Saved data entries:

======

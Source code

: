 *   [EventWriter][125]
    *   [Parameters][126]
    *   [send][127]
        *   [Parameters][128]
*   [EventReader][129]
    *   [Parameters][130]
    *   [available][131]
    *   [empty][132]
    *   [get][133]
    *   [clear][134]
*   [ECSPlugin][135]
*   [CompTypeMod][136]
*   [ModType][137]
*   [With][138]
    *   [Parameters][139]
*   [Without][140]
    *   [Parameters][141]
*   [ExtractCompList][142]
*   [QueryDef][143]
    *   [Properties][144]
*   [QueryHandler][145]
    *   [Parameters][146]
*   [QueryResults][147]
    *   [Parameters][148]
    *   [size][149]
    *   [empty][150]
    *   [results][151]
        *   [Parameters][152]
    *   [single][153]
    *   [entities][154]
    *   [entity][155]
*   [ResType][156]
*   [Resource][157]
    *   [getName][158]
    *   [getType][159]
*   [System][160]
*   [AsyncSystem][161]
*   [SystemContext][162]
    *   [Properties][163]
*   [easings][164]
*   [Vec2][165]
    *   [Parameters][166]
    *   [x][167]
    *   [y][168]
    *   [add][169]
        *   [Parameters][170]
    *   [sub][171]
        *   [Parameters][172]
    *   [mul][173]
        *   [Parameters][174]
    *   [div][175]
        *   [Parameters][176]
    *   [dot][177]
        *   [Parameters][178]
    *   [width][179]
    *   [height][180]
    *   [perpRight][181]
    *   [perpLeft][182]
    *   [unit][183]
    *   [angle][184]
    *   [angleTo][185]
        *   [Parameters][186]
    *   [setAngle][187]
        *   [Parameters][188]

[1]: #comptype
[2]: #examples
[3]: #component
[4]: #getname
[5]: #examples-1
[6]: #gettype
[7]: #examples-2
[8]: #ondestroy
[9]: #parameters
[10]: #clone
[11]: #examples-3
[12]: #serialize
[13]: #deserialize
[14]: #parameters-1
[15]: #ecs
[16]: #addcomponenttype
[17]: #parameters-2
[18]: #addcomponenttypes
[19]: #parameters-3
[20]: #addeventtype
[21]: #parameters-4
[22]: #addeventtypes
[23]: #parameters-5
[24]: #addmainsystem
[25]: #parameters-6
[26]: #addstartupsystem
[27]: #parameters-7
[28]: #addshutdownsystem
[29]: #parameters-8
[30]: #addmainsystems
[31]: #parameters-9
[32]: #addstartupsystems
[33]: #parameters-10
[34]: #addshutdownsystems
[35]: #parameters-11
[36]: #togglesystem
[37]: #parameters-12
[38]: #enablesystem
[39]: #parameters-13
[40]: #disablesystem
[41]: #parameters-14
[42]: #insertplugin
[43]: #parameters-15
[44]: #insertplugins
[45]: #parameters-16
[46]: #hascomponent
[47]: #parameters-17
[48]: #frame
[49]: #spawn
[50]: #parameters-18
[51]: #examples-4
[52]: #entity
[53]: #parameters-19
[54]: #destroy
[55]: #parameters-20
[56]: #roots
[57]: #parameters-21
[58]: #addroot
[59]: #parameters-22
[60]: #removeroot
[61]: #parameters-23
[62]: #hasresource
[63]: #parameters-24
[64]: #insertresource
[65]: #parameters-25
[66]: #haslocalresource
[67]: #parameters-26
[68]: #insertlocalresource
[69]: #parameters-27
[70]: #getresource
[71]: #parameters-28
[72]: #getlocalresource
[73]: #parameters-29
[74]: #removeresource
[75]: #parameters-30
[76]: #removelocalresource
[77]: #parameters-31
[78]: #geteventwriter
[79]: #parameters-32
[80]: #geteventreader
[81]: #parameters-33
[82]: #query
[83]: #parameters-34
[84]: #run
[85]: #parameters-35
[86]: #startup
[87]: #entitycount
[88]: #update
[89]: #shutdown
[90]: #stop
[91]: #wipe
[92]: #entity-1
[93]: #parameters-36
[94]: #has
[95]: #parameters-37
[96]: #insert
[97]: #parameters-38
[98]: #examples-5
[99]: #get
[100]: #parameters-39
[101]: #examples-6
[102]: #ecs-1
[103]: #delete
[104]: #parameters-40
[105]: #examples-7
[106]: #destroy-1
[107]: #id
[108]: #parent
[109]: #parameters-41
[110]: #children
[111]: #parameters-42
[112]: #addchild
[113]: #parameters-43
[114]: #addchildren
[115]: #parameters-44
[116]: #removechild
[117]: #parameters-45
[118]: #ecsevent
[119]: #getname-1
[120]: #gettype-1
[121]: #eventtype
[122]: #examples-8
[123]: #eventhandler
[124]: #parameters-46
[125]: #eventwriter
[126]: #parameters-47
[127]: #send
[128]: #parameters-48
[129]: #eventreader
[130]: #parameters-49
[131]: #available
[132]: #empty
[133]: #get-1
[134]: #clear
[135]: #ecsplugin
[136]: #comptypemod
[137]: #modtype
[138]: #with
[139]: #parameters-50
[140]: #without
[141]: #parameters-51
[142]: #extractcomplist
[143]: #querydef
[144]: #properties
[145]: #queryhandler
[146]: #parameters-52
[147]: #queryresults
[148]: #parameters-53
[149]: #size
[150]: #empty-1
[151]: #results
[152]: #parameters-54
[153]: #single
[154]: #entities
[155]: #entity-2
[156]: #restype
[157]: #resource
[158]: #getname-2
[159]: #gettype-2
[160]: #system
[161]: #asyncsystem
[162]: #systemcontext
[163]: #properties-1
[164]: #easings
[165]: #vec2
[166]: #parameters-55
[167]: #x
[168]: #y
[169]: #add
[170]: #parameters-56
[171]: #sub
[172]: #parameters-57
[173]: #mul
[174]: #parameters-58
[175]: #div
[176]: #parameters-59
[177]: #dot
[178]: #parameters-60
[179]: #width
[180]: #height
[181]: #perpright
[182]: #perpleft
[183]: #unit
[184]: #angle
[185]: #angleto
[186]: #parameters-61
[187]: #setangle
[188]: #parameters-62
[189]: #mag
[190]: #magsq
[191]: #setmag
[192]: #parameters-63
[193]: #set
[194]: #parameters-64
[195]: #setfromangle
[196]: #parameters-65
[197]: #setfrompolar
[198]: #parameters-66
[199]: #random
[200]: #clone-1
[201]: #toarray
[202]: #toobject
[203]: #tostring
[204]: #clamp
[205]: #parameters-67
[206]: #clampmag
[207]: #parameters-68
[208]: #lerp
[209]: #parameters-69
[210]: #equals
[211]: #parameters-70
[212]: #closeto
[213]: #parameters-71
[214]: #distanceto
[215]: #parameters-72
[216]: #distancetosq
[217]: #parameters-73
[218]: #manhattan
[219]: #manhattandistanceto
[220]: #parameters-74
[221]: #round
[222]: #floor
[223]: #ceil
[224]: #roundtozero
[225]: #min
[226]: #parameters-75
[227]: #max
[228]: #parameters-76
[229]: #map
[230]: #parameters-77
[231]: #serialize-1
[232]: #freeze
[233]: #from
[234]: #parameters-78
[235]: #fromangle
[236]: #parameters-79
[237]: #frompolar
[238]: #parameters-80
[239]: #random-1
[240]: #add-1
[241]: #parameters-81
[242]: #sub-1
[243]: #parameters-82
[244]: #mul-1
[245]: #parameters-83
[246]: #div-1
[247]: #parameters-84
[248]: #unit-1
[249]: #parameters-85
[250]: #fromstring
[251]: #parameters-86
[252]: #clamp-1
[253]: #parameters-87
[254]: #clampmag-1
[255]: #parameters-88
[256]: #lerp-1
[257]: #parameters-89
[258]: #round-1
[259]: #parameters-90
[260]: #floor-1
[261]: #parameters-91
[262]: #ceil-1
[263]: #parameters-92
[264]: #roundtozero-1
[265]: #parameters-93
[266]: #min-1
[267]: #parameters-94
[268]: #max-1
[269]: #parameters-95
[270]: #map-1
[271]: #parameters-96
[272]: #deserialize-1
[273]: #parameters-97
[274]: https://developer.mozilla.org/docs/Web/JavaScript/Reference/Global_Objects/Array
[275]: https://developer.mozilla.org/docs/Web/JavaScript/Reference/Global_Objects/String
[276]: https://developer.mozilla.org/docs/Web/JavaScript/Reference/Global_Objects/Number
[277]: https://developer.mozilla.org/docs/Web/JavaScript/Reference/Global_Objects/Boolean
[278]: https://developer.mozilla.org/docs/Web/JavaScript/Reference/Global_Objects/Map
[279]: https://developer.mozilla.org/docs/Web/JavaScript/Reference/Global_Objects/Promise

======

• WHAT YOU HAVE TO DO:
Please reproduce the lines from the line with "[157]: #resource" to the line with "[184]: #angle", both ends included, exactly as they appear above.

• ANSWER FOR THE TASK:
[157]: #resource
[158]: #getname-2
[159]: #gettype-2
[160]: #system
[161]: #asyncsystem
[162]: #systemcontext
[163]: #properties-1
[164]: #easings
[165]: #vec2
[166]: #parameters-55
[167]: #x
[168]: #y
[169]: #add
[170]: #parameters-56
[171]: #sub
[172]: #parameters-57
[173]: #mul
[174]: #parameters-58
[175]: #div
[176]: #parameters-59
[177]: #dot
[178]: #parameters-60
[179]: #width
[180]: #height
[181]: #perpright
[182]: #perpleft
[183]: #unit
[184]: #angle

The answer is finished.